(Directions):
Copy out the entire listing, keeping each line exactly as it is.
-*-
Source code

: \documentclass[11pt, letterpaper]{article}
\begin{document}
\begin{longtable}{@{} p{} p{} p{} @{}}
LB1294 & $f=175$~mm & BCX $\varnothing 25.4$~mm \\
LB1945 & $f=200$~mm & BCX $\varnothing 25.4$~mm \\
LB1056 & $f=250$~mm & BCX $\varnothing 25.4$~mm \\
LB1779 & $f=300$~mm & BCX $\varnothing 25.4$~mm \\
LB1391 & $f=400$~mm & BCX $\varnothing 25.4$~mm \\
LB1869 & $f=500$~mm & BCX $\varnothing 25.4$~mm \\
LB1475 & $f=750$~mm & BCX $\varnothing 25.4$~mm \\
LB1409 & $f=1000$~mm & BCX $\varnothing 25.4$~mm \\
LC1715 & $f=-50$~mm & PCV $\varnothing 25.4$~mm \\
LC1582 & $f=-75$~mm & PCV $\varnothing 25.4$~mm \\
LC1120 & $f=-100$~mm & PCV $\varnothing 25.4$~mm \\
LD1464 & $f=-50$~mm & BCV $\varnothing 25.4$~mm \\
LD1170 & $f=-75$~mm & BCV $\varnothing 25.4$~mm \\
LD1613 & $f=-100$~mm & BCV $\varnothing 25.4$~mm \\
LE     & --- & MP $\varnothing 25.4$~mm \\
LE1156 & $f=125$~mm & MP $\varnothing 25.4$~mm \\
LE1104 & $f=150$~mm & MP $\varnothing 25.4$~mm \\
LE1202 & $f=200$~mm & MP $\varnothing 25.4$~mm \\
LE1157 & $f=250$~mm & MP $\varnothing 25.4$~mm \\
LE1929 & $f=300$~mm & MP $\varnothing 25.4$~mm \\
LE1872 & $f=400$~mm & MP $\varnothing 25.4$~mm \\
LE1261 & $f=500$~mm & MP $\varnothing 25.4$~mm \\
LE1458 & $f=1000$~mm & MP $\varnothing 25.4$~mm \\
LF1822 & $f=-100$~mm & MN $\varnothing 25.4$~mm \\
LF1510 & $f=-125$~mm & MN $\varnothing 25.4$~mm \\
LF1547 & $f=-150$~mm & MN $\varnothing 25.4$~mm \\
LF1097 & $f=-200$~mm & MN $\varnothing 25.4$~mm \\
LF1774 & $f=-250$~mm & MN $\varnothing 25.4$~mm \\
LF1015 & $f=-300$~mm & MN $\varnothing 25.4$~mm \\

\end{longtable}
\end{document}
-*-
(Written answer):
Source code

: \documentclass[11pt, letterpaper]{article}
\begin{document}
\begin{longtable}{@{} p{} p{} p{} @{}}
LB1294 & $f=175$~mm & BCX $\varnothing 25.4$~mm \\
LB1945 & $f=200$~mm & BCX $\varnothing 25.4$~mm \\
LB1056 & $f=250$~mm & BCX $\varnothing 25.4$~mm \\
LB1779 & $f=300$~mm & BCX $\varnothing 25.4$~mm \\
LB1391 & $f=400$~mm & BCX $\varnothing 25.4$~mm \\
LB1869 & $f=500$~mm & BCX $\varnothing 25.4$~mm \\
LB1475 & $f=750$~mm & BCX $\varnothing 25.4$~mm \\
LB1409 & $f=1000$~mm & BCX $\varnothing 25.4$~mm \\
LC1715 & $f=-50$~mm & PCV $\varnothing 25.4$~mm \\
LC1582 & $f=-75$~mm & PCV $\varnothing 25.4$~mm \\
LC1120 & $f=-100$~mm & PCV $\varnothing 25.4$~mm \\
LD1464 & $f=-50$~mm & BCV $\varnothing 25.4$~mm \\
LD1170 & $f=-75$~mm & BCV $\varnothing 25.4$~mm \\
LD1613 & $f=-100$~mm & BCV $\varnothing 25.4$~mm \\
LE     & --- & MP $\varnothing 25.4$~mm \\
LE1156 & $f=125$~mm & MP $\varnothing 25.4$~mm \\
LE1104 & $f=150$~mm & MP $\varnothing 25.4$~mm \\
LE1202 & $f=200$~mm & MP $\varnothing 25.4$~mm \\
LE1157 & $f=250$~mm & MP $\varnothing 25.4$~mm \\
LE1929 & $f=300$~mm & MP $\varnothing 25.4$~mm \\
LE1872 & $f=400$~mm & MP $\varnothing 25.4$~mm \\
LE1261 & $f=500$~mm & MP $\varnothing 25.4$~mm \\
LE1458 & $f=1000$~mm & MP $\varnothing 25.4$~mm \\
LF1822 & $f=-100$~mm & MN $\varnothing 25.4$~mm \\
LF1510 & $f=-125$~mm & MN $\varnothing 25.4$~mm \\
LF1547 & $f=-150$~mm & MN $\varnothing 25.4$~mm \\
LF1097 & $f=-200$~mm & MN $\varnothing 25.4$~mm \\
LF1774 & $f=-250$~mm & MN $\varnothing 25.4$~mm \\
LF1015 & $f=-300$~mm & MN $\varnothing 25.4$~mm \\

\end{longtable}
\end{document}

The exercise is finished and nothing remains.